[Dataset records]
......

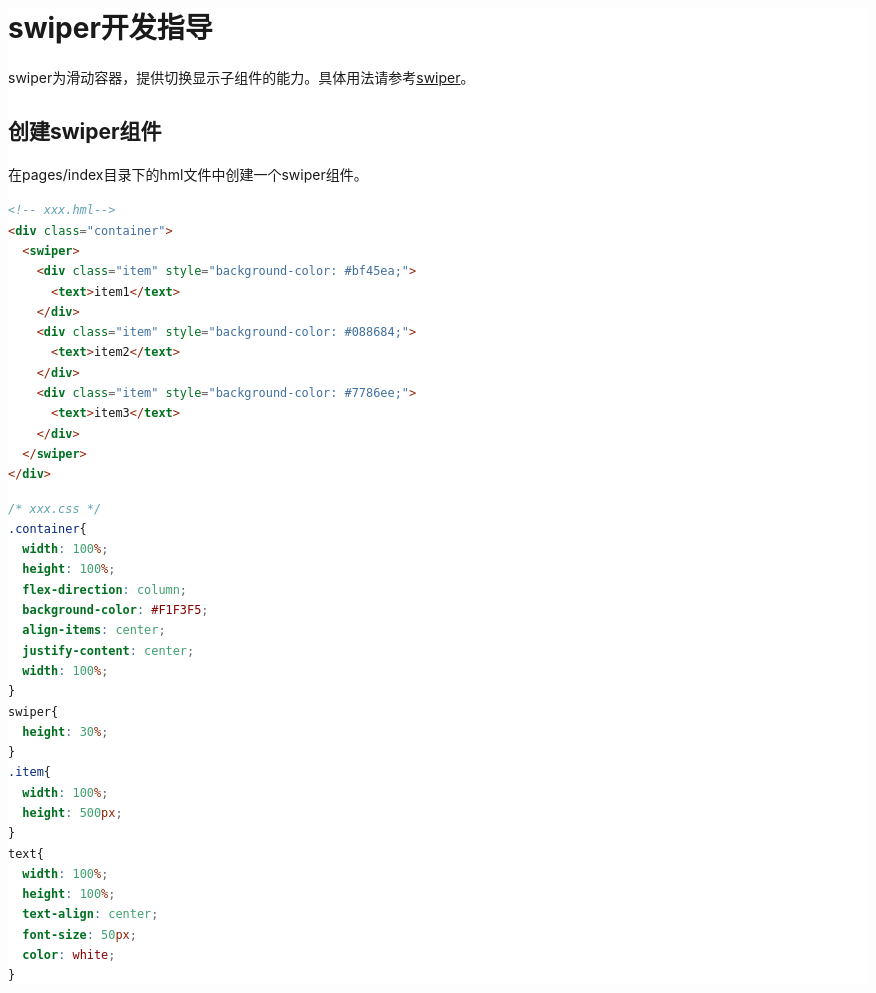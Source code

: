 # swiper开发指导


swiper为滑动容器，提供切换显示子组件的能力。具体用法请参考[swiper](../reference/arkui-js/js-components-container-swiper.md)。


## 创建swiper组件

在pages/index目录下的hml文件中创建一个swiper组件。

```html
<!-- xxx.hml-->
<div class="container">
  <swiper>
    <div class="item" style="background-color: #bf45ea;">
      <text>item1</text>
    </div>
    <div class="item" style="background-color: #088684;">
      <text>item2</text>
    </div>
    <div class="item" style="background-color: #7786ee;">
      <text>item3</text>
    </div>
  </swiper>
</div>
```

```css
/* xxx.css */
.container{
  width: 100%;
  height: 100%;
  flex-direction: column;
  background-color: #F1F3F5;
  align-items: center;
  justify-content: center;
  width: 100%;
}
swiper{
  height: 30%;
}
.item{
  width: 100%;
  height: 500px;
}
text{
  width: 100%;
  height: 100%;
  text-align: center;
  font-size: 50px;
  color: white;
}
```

......

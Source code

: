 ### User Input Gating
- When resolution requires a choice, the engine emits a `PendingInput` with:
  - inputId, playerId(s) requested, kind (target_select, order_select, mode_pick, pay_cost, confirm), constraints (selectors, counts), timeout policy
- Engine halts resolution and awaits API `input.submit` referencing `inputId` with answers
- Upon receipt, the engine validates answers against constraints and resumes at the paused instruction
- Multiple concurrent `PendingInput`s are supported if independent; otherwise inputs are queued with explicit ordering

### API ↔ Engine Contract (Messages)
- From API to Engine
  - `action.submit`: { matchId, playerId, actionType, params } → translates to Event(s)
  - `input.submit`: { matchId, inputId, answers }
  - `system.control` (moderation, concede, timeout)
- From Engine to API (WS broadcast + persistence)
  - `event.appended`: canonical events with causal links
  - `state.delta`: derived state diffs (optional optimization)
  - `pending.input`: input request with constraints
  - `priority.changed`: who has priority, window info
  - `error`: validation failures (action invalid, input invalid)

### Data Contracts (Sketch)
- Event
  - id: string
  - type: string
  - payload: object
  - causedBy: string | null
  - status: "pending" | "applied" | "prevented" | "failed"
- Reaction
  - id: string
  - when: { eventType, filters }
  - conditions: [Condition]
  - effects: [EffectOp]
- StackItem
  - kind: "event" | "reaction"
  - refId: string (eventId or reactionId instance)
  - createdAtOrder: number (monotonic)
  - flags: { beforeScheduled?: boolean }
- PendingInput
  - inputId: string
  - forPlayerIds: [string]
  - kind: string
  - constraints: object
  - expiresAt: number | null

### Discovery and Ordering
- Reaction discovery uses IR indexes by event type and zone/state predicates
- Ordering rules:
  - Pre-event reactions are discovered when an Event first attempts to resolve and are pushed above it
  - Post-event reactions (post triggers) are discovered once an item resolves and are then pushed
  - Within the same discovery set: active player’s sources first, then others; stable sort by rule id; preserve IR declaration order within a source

......

TASK BRIEF: Using the entries above, repeat only the lines from the one containing "- effects: [EffectOp]" through the one containing "- Within the", end lines included.

SOLUTION TO THE PROBLEM:
  - effects: [EffectOp]
- StackItem
  - kind: "event" | "reaction"
  - refId: string (eventId or reactionId instance)
  - createdAtOrder: number (monotonic)
  - flags: { beforeScheduled?: boolean }
- PendingInput
  - inputId: string
  - forPlayerIds: [string]
  - kind: string
  - constraints: object
  - expiresAt: number | null

### Discovery and Ordering
- Reaction discovery uses IR indexes by event type and zone/state predicates
- Ordering rules:
  - Pre-event reactions are discovered when an Event first attempts to resolve and are pushed above it
  - Post-event reactions (post triggers) are discovered once an item resolves and are then pushed
  - Within the same discovery set: active player’s sources first, then others; stable sort by rule id; preserve IR declaration order within a source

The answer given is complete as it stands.